=== WHAT THE EXERCISE ASKS ===
The answer should consist solely of the lines from the first one below through the line containing "<td>75%</td>", copied exactly.

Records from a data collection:
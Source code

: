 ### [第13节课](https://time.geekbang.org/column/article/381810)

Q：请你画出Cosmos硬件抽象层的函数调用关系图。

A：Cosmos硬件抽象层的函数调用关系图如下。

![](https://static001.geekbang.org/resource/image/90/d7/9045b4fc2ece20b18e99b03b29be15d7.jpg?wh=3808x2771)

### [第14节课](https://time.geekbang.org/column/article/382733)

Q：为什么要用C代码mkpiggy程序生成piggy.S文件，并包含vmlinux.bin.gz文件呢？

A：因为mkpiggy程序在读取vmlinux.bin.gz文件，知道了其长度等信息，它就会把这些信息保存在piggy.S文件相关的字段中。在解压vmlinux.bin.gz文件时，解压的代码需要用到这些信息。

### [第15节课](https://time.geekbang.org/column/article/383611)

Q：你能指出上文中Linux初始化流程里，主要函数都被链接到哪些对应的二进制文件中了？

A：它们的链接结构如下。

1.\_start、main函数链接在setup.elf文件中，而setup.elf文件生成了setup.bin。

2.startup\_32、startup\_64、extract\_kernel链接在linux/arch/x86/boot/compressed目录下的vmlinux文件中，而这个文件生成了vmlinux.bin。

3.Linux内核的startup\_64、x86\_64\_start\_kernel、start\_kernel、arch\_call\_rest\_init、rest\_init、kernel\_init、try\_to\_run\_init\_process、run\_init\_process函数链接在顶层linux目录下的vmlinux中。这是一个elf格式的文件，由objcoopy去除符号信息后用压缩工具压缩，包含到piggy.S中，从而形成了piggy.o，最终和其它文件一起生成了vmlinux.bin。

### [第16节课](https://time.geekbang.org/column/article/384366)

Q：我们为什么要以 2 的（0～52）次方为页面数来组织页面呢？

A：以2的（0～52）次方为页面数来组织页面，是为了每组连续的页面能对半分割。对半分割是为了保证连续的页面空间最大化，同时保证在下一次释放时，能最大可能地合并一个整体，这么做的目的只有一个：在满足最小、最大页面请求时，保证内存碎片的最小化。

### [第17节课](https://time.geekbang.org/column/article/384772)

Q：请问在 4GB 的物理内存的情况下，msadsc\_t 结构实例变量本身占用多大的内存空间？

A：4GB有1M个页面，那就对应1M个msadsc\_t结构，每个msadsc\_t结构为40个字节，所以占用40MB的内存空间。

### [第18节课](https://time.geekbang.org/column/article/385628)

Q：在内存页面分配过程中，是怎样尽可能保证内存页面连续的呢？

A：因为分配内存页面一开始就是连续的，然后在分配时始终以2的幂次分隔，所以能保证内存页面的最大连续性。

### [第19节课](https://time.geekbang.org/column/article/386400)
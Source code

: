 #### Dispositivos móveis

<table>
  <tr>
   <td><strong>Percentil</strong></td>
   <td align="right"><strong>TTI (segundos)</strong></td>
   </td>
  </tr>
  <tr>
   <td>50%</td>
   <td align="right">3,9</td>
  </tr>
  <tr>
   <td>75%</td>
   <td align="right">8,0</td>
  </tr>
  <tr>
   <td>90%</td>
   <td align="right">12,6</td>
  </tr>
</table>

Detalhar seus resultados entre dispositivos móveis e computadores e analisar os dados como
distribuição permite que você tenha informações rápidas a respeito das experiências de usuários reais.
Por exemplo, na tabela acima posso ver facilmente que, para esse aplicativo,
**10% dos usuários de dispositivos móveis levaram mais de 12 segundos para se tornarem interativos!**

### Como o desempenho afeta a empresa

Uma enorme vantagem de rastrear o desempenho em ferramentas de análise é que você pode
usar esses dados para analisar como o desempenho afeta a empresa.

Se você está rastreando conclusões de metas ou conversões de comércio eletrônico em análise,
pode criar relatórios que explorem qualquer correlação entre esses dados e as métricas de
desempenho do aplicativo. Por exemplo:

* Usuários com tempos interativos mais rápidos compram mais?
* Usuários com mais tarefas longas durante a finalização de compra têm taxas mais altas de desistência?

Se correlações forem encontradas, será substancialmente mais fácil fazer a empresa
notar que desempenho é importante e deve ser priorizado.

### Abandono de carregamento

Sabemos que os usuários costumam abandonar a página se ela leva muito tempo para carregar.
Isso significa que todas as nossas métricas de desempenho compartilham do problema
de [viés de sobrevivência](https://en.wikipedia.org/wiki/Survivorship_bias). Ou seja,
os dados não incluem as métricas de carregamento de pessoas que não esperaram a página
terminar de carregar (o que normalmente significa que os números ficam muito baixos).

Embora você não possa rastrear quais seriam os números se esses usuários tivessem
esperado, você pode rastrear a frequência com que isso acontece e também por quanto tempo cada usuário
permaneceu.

=== EXERCISE RESPONSE ===
Source code

: ### [第13节课](https://time.geekbang.org/column/article/381810)

Q：请你画出Cosmos硬件抽象层的函数调用关系图。

A：Cosmos硬件抽象层的函数调用关系图如下。

![](https://static001.geekbang.org/resource/image/90/d7/9045b4fc2ece20b18e99b03b29be15d7.jpg?wh=3808x2771)

### [第14节课](https://time.geekbang.org/column/article/382733)

Q：为什么要用C代码mkpiggy程序生成piggy.S文件，并包含vmlinux.bin.gz文件呢？

A：因为mkpiggy程序在读取vmlinux.bin.gz文件，知道了其长度等信息，它就会把这些信息保存在piggy.S文件相关的字段中。在解压vmlinux.bin.gz文件时，解压的代码需要用到这些信息。

### [第15节课](https://time.geekbang.org/column/article/383611)

Q：你能指出上文中Linux初始化流程里，主要函数都被链接到哪些对应的二进制文件中了？

A：它们的链接结构如下。

1.\_start、main函数链接在setup.elf文件中，而setup.elf文件生成了setup.bin。

2.startup\_32、startup\_64、extract\_kernel链接在linux/arch/x86/boot/compressed目录下的vmlinux文件中，而这个文件生成了vmlinux.bin。

3.Linux内核的startup\_64、x86\_64\_start\_kernel、start\_kernel、arch\_call\_rest\_init、rest\_init、kernel\_init、try\_to\_run\_init\_process、run\_init\_process函数链接在顶层linux目录下的vmlinux中。这是一个elf格式的文件，由objcoopy去除符号信息后用压缩工具压缩，包含到piggy.S中，从而形成了piggy.o，最终和其它文件一起生成了vmlinux.bin。

### [第16节课](https://time.geekbang.org/column/article/384366)

Q：我们为什么要以 2 的（0～52）次方为页面数来组织页面呢？

A：以2的（0～52）次方为页面数来组织页面，是为了每组连续的页面能对半分割。对半分割是为了保证连续的页面空间最大化，同时保证在下一次释放时，能最大可能地合并一个整体，这么做的目的只有一个：在满足最小、最大页面请求时，保证内存碎片的最小化。

### [第17节课](https://time.geekbang.org/column/article/384772)

Q：请问在 4GB 的物理内存的情况下，msadsc\_t 结构实例变量本身占用多大的内存空间？

A：4GB有1M个页面，那就对应1M个msadsc\_t结构，每个msadsc\_t结构为40个字节，所以占用40MB的内存空间。

### [第18节课](https://time.geekbang.org/column/article/385628)

Q：在内存页面分配过程中，是怎样尽可能保证内存页面连续的呢？

A：因为分配内存页面一开始就是连续的，然后在分配时始终以2的幂次分隔，所以能保证内存页面的最大连续性。

### [第19节课](https://time.geekbang.org/column/article/386400)
Source code

: #### Dispositivos móveis

<table>
  <tr>
   <td><strong>Percentil</strong></td>
   <td align="right"><strong>TTI (segundos)</strong></td>
   </td>
  </tr>
  <tr>
   <td>50%</td>
   <td align="right">3,9</td>
  </tr>
  <tr>
   <td>75%</td>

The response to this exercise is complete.